When interpreting the results of the study, several limitations should be kept in mind. First, due to logistical and budgetary constraints, we did not collect sputum samples from each participant for pathogen detection in our study. Therefore, we used a panel of expert readings as the reference standard instead of using culture-based methods, which remain recommended by the WHO, as a reference standard for detecting TB [8]. Second, participants in our study were those who required chest X-rays. Therefore, the sociodemographic characteristics of the participants, the TB epidemic of the study site, the season of research implementation, and other factors may affect the proportion of participants with abnormal TB imaging, which might affect the assessment of the diagnostic accuracy of the software. Third, approximately 7.6% (305/4,010) of participants’ chest X-rays were not successfully imported into the CAD system for reading, which might also introduce bias to the results. Finally, our research is an observational study, not an interventional study. Therefore, whether the use of CAD software can effectively improve the diagnosis level of radiologists still needs to be evaluated by randomized controlled trials.
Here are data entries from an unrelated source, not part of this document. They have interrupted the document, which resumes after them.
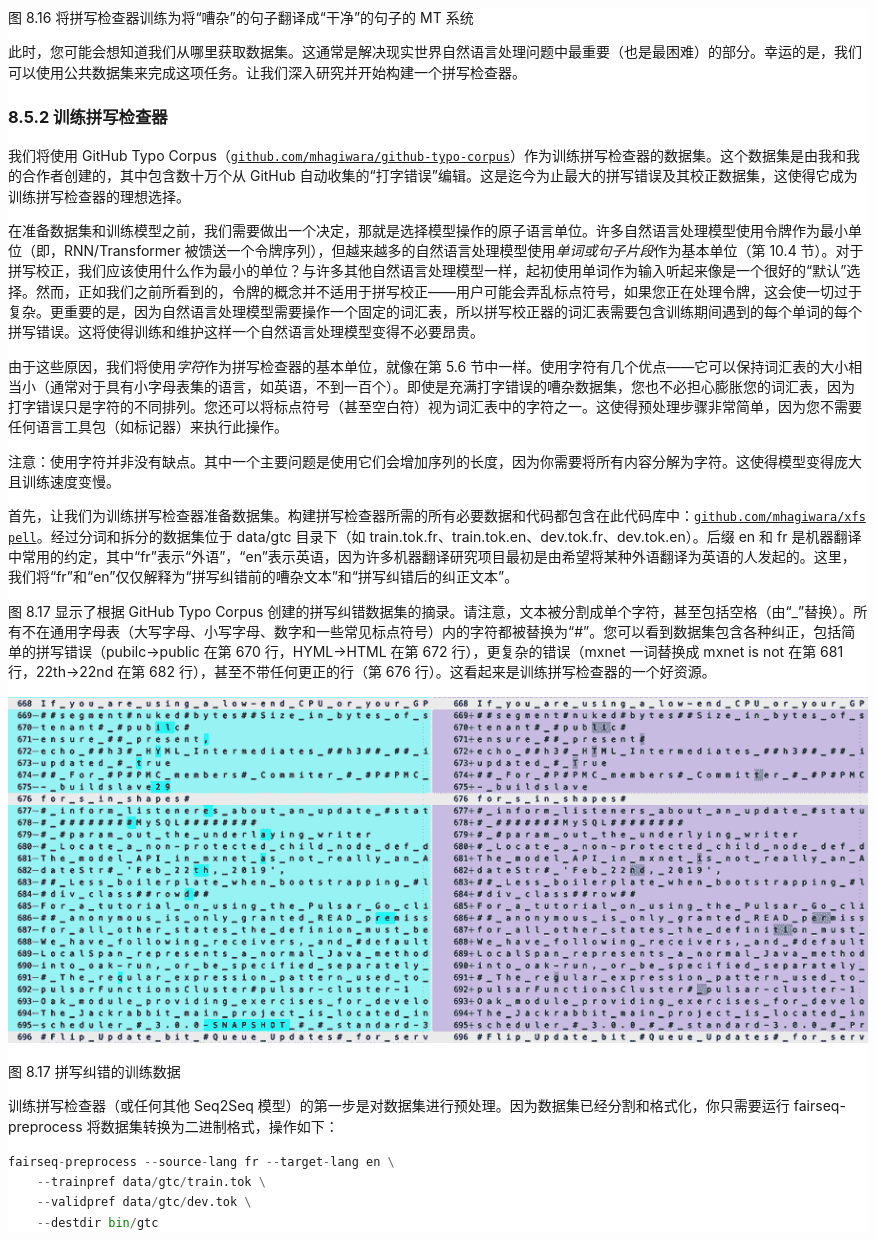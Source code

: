 图 8.16 将拼写检查器训练为将“嘈杂”的句子翻译成“干净”的句子的 MT 系统

此时，您可能会想知道我们从哪里获取数据集。这通常是解决现实世界自然语言处理问题中最重要（也是最困难）的部分。幸运的是，我们可以使用公共数据集来完成这项任务。让我们深入研究并开始构建一个拼写检查器。

### 8.5.2 训练拼写检查器

我们将使用 GitHub Typo Corpus（[`github.com/mhagiwara/github-typo-corpus`](https://github.com/mhagiwara/github-typo-corpus)）作为训练拼写检查器的数据集。这个数据集是由我和我的合作者创建的，其中包含数十万个从 GitHub 自动收集的“打字错误”编辑。这是迄今为止最大的拼写错误及其校正数据集，这使得它成为训练拼写检查器的理想选择。

在准备数据集和训练模型之前，我们需要做出一个决定，那就是选择模型操作的原子语言单位。许多自然语言处理模型使用令牌作为最小单位（即，RNN/Transformer 被馈送一个令牌序列），但越来越多的自然语言处理模型使用*单词或句子片段*作为基本单位（第 10.4 节）。对于拼写校正，我们应该使用什么作为最小的单位？与许多其他自然语言处理模型一样，起初使用单词作为输入听起来像是一个很好的“默认”选择。然而，正如我们之前所看到的，令牌的概念并不适用于拼写校正——用户可能会弄乱标点符号，如果您正在处理令牌，这会使一切过于复杂。更重要的是，因为自然语言处理模型需要操作一个固定的词汇表，所以拼写校正器的词汇表需要包含训练期间遇到的每个单词的每个拼写错误。这将使得训练和维护这样一个自然语言处理模型变得不必要昂贵。

由于这些原因，我们将使用*字符*作为拼写检查器的基本单位，就像在第 5.6 节中一样。使用字符有几个优点——它可以保持词汇表的大小相当小（通常对于具有小字母表集的语言，如英语，不到一百个）。即使是充满打字错误的嘈杂数据集，您也不必担心膨胀您的词汇表，因为打字错误只是字符的不同排列。您还可以将标点符号（甚至空白符）视为词汇表中的字符之一。这使得预处理步骤非常简单，因为您不需要任何语言工具包（如标记器）来执行此操作。

注意：使用字符并非没有缺点。其中一个主要问题是使用它们会增加序列的长度，因为你需要将所有内容分解为字符。这使得模型变得庞大且训练速度变慢。

首先，让我们为训练拼写检查器准备数据集。构建拼写检查器所需的所有必要数据和代码都包含在此代码库中：[`github.com/mhagiwara/xfspell`](https://github.com/mhagiwara/xfspell)。经过分词和拆分的数据集位于 data/gtc 目录下（如 train.tok.fr、train.tok.en、dev.tok.fr、dev.tok.en）。后缀 en 和 fr 是机器翻译中常用的约定，其中“fr”表示“外语”，“en”表示英语，因为许多机器翻译研究项目最初是由希望将某种外语翻译为英语的人发起的。这里，我们将“fr”和“en”仅仅解释为“拼写纠错前的嘈杂文本”和“拼写纠错后的纠正文本”。

图 8.17 显示了根据 GitHub Typo Corpus 创建的拼写纠错数据集的摘录。请注意，文本被分割成单个字符，甚至包括空格（由“_”替换）。所有不在通用字母表（大写字母、小写字母、数字和一些常见标点符号）内的字符都被替换为“#”。您可以看到数据集包含各种纠正，包括简单的拼写错误（pubilc->public 在第 670 行，HYML->HTML 在第 672 行），更复杂的错误（mxnet 一词替换成 mxnet is not 在第 681 行，22th->22nd 在第 682 行），甚至不带任何更正的行（第 676 行）。这看起来是训练拼写检查器的一个好资源。

![CH08_F17_Hagiwara](img/CH08_F17_Hagiwara.png)

图 8.17 拼写纠错的训练数据

训练拼写检查器（或任何其他 Seq2Seq 模型）的第一步是对数据集进行预处理。因为数据集已经分割和格式化，你只需要运行 fairseq-preprocess 将数据集转换为二进制格式，操作如下：

```py
fairseq-preprocess --source-lang fr --target-lang en \
    --trainpref data/gtc/train.tok \
    --validpref data/gtc/dev.tok \
    --destdir bin/gtc
```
In conclusion, our results suggest that automated reading using JF CXR-1 v3.0 has better performance than that of radiologists in township health centers in China under real-world conditions in assessing abnormalities indicative of active TB. This provides a clue that CAD software may be applied to help human readers improve overall TB diagnosis, especially in resource-limited areas with a high TB burden. However, our findings require further validation by observational studies and interventional studies in different regions and target populations.
Author Contributions
Henan Xin designed the study. Xuefang Cao, Henan Xin, Boxuan Feng, Bin Zhang, Dakuan Wang, Jiang Du, Yijun He, Tonglei Guo, Shouguo Pan, Zisen Liu, and Jiaoxia Yan were in charge of data management. Xuefang Cao and Henan Xin did data analysis and wrote the report. Qi Jin commented on the report and improved English writing. Xuefang Cao, Henan Xin, Bin Zhang, Boxuan Feng, and Dakuan Wang participated in the data interpretation. Xuefang Cao, Jiang Du, Yijun He, Tonglei Guo, Shouguo Pan, Zisen Liu, Bin Zhang, Dakuan Wang, and Jiaoxia Yan organized investigations at the study sites. All authors contributed to review and revision and have seen and approved the final version of the manuscript.
Acknowledgments
We thank all the investigators from the study sites for their contribution to data collection and study participants management during the study period. This work was supported by the National Science and Technology Major Project of China [2017ZX10201302-008], the CAMS Innovation Fund for Medical Sciences [2021-I2M-1-037].
Ethics Statement
The study protocol was approved by the ethics committees of the Institute of Pathogen Biology, Chinese Academy of Medical Sciences, Beijing, China (approval IPB-2019-10).
Conflicts of Interest
Professor Lei Gao is a member of Chronic Diseases and Translational Medicine editorial board and is not involved in the peer review and decision process of this article. The other authors declare no conflicts of interest.
Open Research
Data Availability Statement
The data underlying this article will be shared upon a reasonable request to the corresponding author.